(Data excerpts)
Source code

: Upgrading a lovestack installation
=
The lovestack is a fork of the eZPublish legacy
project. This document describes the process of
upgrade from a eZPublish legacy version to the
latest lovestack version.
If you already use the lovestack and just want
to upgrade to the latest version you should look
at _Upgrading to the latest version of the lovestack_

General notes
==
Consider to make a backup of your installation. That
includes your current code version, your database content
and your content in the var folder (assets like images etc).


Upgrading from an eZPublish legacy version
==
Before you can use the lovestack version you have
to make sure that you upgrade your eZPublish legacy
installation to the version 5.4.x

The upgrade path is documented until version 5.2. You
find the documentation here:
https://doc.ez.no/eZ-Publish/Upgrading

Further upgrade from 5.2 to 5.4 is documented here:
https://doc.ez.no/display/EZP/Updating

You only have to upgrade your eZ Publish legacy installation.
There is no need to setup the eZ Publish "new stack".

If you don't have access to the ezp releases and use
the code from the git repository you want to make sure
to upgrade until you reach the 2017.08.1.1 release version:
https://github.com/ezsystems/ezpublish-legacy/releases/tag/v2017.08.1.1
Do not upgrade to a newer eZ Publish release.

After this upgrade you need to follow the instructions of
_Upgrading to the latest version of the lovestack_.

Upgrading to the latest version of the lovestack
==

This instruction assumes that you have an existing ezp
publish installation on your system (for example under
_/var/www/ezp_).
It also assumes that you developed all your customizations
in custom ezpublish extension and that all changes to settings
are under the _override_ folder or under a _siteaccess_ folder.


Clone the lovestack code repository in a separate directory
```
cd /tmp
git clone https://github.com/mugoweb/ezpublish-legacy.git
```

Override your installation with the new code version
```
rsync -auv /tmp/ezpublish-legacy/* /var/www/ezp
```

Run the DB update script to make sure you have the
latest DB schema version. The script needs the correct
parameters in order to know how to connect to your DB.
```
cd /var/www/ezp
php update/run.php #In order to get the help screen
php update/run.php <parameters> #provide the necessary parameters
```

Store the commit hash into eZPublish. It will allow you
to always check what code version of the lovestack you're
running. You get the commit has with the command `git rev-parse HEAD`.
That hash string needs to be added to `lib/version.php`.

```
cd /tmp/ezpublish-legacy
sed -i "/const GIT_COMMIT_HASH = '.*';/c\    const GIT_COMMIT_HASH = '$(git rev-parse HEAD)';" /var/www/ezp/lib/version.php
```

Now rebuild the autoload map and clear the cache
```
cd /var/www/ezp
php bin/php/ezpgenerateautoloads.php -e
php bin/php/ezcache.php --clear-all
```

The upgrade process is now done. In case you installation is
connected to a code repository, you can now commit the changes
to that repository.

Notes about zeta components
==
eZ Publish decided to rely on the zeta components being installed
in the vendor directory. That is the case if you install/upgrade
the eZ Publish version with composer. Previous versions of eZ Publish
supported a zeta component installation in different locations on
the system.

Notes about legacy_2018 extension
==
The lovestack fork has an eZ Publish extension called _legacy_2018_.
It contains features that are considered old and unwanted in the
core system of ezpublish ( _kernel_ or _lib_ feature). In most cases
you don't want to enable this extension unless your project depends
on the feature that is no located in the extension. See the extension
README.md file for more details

==

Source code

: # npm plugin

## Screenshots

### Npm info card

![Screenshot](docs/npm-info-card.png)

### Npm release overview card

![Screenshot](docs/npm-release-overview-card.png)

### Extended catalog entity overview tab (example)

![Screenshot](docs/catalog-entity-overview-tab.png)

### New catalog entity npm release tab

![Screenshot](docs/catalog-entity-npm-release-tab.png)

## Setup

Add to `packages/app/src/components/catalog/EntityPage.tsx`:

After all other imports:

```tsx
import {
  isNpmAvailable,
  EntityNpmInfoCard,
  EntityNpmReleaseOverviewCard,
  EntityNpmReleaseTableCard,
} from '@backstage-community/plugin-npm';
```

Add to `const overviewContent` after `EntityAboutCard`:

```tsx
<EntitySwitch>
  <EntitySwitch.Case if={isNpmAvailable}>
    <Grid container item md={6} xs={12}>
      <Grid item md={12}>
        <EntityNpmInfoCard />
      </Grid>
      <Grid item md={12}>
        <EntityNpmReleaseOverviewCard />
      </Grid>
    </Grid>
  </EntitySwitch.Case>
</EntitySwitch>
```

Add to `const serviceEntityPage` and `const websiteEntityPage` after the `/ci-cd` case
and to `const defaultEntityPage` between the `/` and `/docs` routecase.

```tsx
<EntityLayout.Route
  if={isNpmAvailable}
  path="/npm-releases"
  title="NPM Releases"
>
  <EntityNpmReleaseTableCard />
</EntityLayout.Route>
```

### TASK PROMPT
Can you repeat, word for word, every line above from the one containing "and your content" down to the one containing "https://doc.ez.no/eZ-Publish/Upgrading", including both?

### EXERCISE ANSWER
and your content in the var folder (assets like images etc).


Upgrading from an eZPublish legacy version
==
Before you can use the lovestack version you have
to make sure that you upgrade your eZPublish legacy
installation to the version 5.4.x

The upgrade path is documented until version 5.2. You
find the documentation here:
https://doc.ez.no/eZ-Publish/Upgrading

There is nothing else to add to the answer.